Segment Open

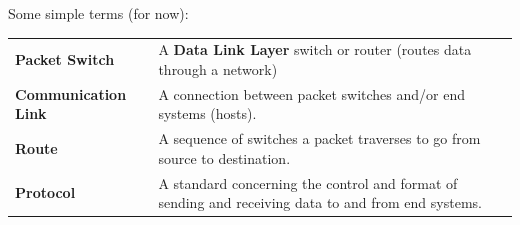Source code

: Some simple terms (for now):
\begin{center}
    \begin{tabular}{l p{}}
        \textbf{Packet Switch}      & A \textbf{Data Link Layer} switch or router (routes data through a network)                         \\
        \textbf{Communication Link} & A connection between packet switches and/or end systems (hosts).                                    \\
        \textbf{Route}              & A sequence of switches a packet traverses to go from source to destination.                         \\
        \textbf{Protocol}           & A standard concerning the control and format of sending and receiving data to and from end systems. \\
    \end{tabular}
\end{center}

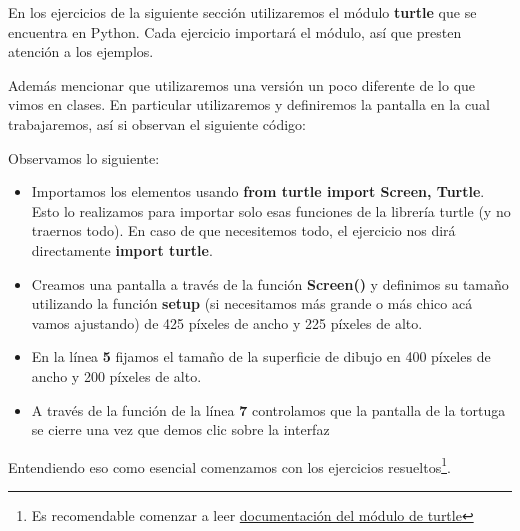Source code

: En los ejercicios de la siguiente sección utilizaremos el módulo \textbf{turtle} que se encuentra en Python. Cada ejercicio importará el módulo, así que presten atención a los ejemplos.

Además mencionar que utilizaremos una versión un poco diferente de lo que vimos en clases. En particular utilizaremos y definiremos la pantalla en la cual trabajaremos, así si observan el siguiente código:\\

\begin{listing}[H]
\end{listing}

Observamos lo siguiente:

\begin{itemize}
    \item Importamos los elementos usando \textbf{from turtle import Screen, Turtle}. Esto lo realizamos para importar solo esas funciones de la librería turtle (y no traernos todo). En caso de que necesitemos todo, el ejercicio nos dirá directamente \textbf{import turtle}.
    \item Creamos una pantalla a través de la función \textbf{Screen()} y definimos su tamaño utilizando la función \textbf{setup} (si necesitamos más grande o más chico acá vamos ajustando) de 425 píxeles de ancho y 225 píxeles de alto.
    \item En la línea \textbf{5} fijamos el tamaño de la superficie de dibujo en 400 píxeles de ancho y 200 píxeles de alto.
    \item A través de la función de la línea \textbf{7} controlamos que la pantalla de la tortuga se cierre una vez que demos clic sobre la interfaz
\end{itemize}

Entendiendo eso como esencial comenzamos con los ejercicios resueltos\footnote{Es recomendable comenzar a leer \href{https://docs.python.org/3/library/turtle.html}{documentación del módulo de turtle}}.

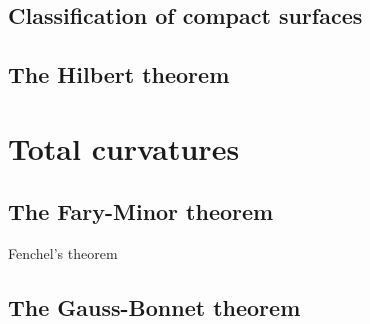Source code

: \documentclass{../note}
\begin{document}
\section{Classification of compact surfaces}
\section{The Hilbert theorem}

\chapter{Total curvatures}
\section{The Fary-Minor theorem}
Fenchel's theorem
\section{The Gauss-Bonnet theorem}
\end{document}
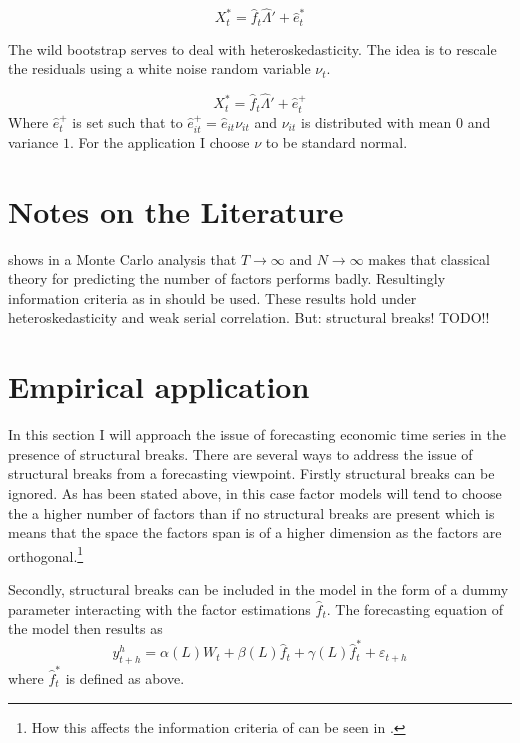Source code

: \documentclass[11pt]{article}
\begin{document}
\begin{equation}
	\label{factor equation, bootstrapped}
	X_t^* = \hat f_t \hat \Lambda' + \hat e_t^*
\end{equation}

The wild bootstrap serves to deal with heteroskedasticity. The idea is to rescale the residuals using a white noise random variable $\nu_t$.

$$X_t^* = \hat f_t \hat \Lambda' + \hat e_t^+$$
Where $\hat e_t^+$ is set such that to $\hat e_{it}^+ = \hat e_{it} \nu_{it}$ and $\nu_{it}$ is distributed with mean $0$ and variance $1$. For the application I choose $\nu$ to be standard normal.




\section{Notes on the Literature}
\citet{cragg1997inferring} shows in a Monte Carlo analysis that $T\rightarrow\infty$ and $N\rightarrow\infty$ makes that classical theory for predicting the number of factors performs badly. Resultingly information criteria as in \citet{bai2002determining} should be used. These results hold under heteroskedasticity and weak serial correlation. But: structural breaks! TODO!!




\section{Empirical application}
In this section I will approach the issue of forecasting economic time series in the presence of structural breaks.
There are several ways to address the issue of structural breaks from a forecasting viewpoint. Firstly structural breaks can be ignored. As has been stated above, in this case factor models will tend to choose the a higher number of factors than if no structural breaks are present which is means that the space the factors span is of a higher dimension as the factors are orthogonal.\footnote{How this affects the information criteria of \citet{bai2002determining} can be seen in \citet{breitung2011testing}.}

Secondly, structural breaks can be included in the model in the form of a dummy parameter interacting with the factor estimations $\hat f_t$. The forecasting equation of the model then results as
\begin{equation}
	\label{forecasting, structural breaks}
	y^h_{t+h} = \alpha(L) W_t + \beta(L) \hat f_t + \gamma(L) \hat f_t^* + \varepsilon_{t+h}
\end{equation}
where $\hat f_t^*$ is defined as above.
\end{document}
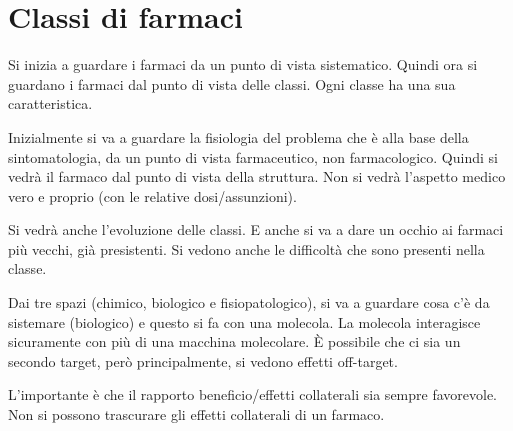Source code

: \cleardoublepage{}
\begingroup

\def\newpage{}
\part{Classi di farmaci}

\pagebreak

\thispagestyle{empty}
\vspace*{\fill}
Si inizia a guardare i farmaci da un punto di vista sistematico. Quindi
ora si guardano i farmaci dal punto di vista delle classi.
Ogni classe ha una sua caratteristica.

Inizialmente si va a guardare la fisiologia del problema che è alla base della sintomatologia, da un punto di vista farmaceutico, non farmacologico.
Quindi si vedrà il farmaco dal punto di vista della struttura. Non si
vedrà l'aspetto medico vero e proprio (con le relative dosi/assunzioni).

Si vedrà anche l'evoluzione delle classi. E anche si va a dare un occhio
ai farmaci più vecchi, già presistenti.
Si vedono anche le difficoltà che sono presenti nella classe.

Dai tre spazi (chimico, biologico e fisiopatologico), si va a guardare
cosa c'è da sistemare (biologico) e questo si fa con una molecola.
La molecola interagisce sicuramente con più di una macchina molecolare.
È possibile che ci sia un secondo target, però principalmente, si vedono
effetti off-target.

L'importante è che il rapporto beneficio/effetti collaterali sia sempre
favorevole. Non si possono trascurare gli effetti collaterali di un
farmaco.
\vfill

\endgroup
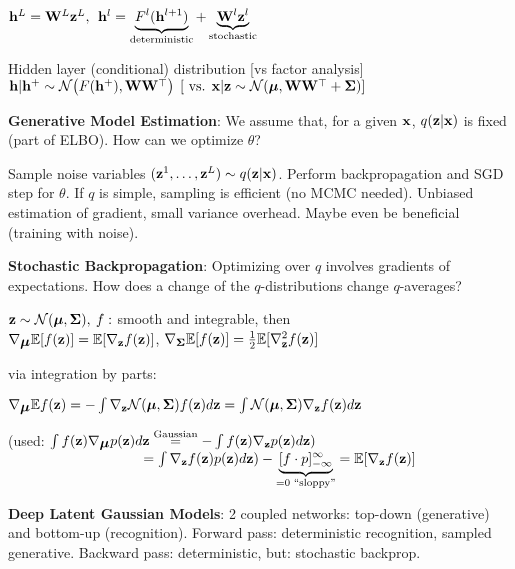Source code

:     \tab $\mathbf h^L=\mathbf W^L\mathbf z^L,\>\> \mathbf h^l=\underbrace{F^l(\mathbf h^{l+1})}_\text{deterministic}+\underbrace{\mathbf W^l\mathbf z^l}_\text{stochastic}$
    
    Hidden layer (conditional) distribution [vs factor analysis] \\
    \tab $\mathbf h|\mathbf h^+\sim\mathcal{N}\bigr(F(\mathbf h^+),\mathbf W\mathbf W^{\mathop{\mathrm{\top}}}  \bigr)\>\>\lbrack\text{ vs. } \mathbf x|\mathbf z\sim\mathcal{N}(\mbox{\boldmath $\mu$},\mathbf W\mathbf W^{\mathop{\mathrm{\top}}}+\mathbf \Sigma)  \rbrack$
    
    \textbf{Generative Model Estimation}: We assume that, for a given $\mathbf x$, $q(\mathbf z|\mathbf x)$ is fixed (part of ELBO). How can we optimize $\theta$?
    
    Sample noise variables $(\mathbf z^1,\ldots,\mathbf z^L)\sim q(\mathbf z|\mathbf x)$. Perform backpropagation and SGD step for $\theta$.
    If $q$ is simple, sampling is efficient (no MCMC needed). Unbiased estimation of gradient, small variance overhead. Maybe even be beneficial (training with noise).
    
    \textbf{Stochastic Backpropagation}: Optimizing over $q$ involves gradients of expectations. How does a change of the $q$-distributions change $q$-averages?
    
    \tab $\mathbf z\sim \mathcal{N}(\mbox{\boldmath $\mu$},\mathbf \Sigma),\> f:$ smooth and integrable, then\\
    \tab $\nabla_{\mbox{\boldmath $\mu$}} \mathbb E \lbrack f(\mathbf z) \rbrack = \mathbb E \lbrack \nabla_\mathbf z f(\mathbf z) \rbrack$, $\nabla_{\mathbf \Sigma} \mathbb E \lbrack f(\mathbf z) \rbrack=\frac{1}{2} \mathbb E \lbrack \nabla^2_{\mathbf z} f(\mathbf z) \rbrack$
    
    via integration by parts:
    
    \tab $\nabla_{\mbox{\boldmath $\mu$}} \mathbb E f(\mathbf z) = - \int \nabla_{\mathbf z} \mathcal{N} (\mbox{\boldmath $\mu$},\mathbf \Sigma)f(\mathbf z)d\mathbf z=\int\mathcal{N}(\mbox{\boldmath $\mu$},\mathbf \Sigma)\nabla_{\mathbf z}f(\mathbf z)d\mathbf z$
    
    \tab (used: $\int f(\mathbf z)\nabla_{\mbox{\boldmath $\mu$}}p(\mathbf z)d\mathbf z   \overset{\text{Gaussian}}{=}-\int f(\mathbf z) \nabla_{\mathbf z}p(\mathbf z)d\mathbf z) $\\
    \tab $\phantom{\text{(used: } f(\vz)\nabla_{\vmu}p(\vz)d\vz}= \int \nabla_{\vz}f(\vz) p(\vz)d\vz) - \underbrace{\lbrack f\cdot p \rbrack^\infty_{-\infty}}_{=0\text{ ``sloppy''}} = \E \lbrack \nabla_{\vz} f(\vz)\rbrack$
    
    \textbf{Deep Latent Gaussian Models}: 2 coupled networks: top-down (generative) and bottom-up (recognition). Forward pass: deterministic recognition, sampled generative. Backward pass: deterministic, but: stochastic backprop.
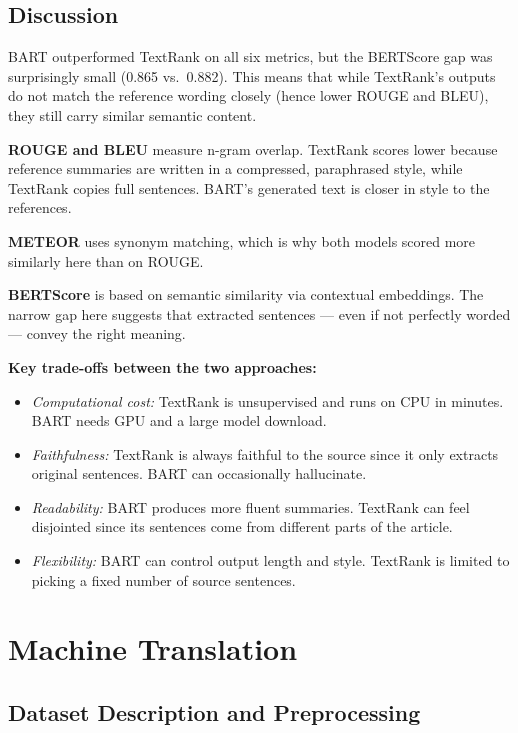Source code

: \documentclass[12pt,a4paper]{article}
\begin{document}
\subsection{Discussion}

BART outperformed TextRank on all six metrics, but the BERTScore gap was
surprisingly small (0.865 vs.\ 0.882). This means that while TextRank's outputs
do not match the reference wording closely (hence lower ROUGE and BLEU), they
still carry similar semantic content.

\textbf{ROUGE and BLEU} measure n-gram overlap. TextRank scores lower because
reference summaries are written in a compressed, paraphrased style, while
TextRank copies full sentences. BART's generated text is closer in style to
the references.

\textbf{METEOR} uses synonym matching, which is why both models scored more
similarly here than on ROUGE.

\textbf{BERTScore} is based on semantic similarity via contextual embeddings.
The narrow gap here suggests that extracted sentences — even if not perfectly
worded — convey the right meaning.

\textbf{Key trade-offs between the two approaches:}
\begin{itemize}
    \item \textit{Computational cost:} TextRank is unsupervised and runs on CPU
    in minutes. BART needs GPU and a large model download.
    \item \textit{Faithfulness:} TextRank is always faithful to the source since
    it only extracts original sentences. BART can occasionally hallucinate.
    \item \textit{Readability:} BART produces more fluent summaries. TextRank
    can feel disjointed since its sentences come from different parts of the article.
    \item \textit{Flexibility:} BART can control output length and style.
    TextRank is limited to picking a fixed number of source sentences.
\end{itemize}

\section{Machine Translation}

\subsection{Dataset Description and Preprocessing}
\end{document}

Segment Closed

PROMPT »
Copy the records above from the first line through the line containing "a los ejemplos.", both included, and leave out any pictures.

EXERCISE SOLUTION »
Source code

: Some simple terms (for now):
\begin{center}
    \begin{tabular}{l p{}}
        \textbf{Packet Switch}      & A \textbf{Data Link Layer} switch or router (routes data through a network)                         \\
        \textbf{Communication Link} & A connection between packet switches and/or end systems (hosts).                                    \\
        \textbf{Route}              & A sequence of switches a packet traverses to go from source to destination.                         \\
        \textbf{Protocol}           & A standard concerning the control and format of sending and receiving data to and from end systems. \\
    \end{tabular}
\end{center}

Source code

: En los ejercicios de la siguiente sección utilizaremos el módulo \textbf{turtle} que se encuentra en Python. Cada ejercicio importará el módulo, así que presten atención a los ejemplos.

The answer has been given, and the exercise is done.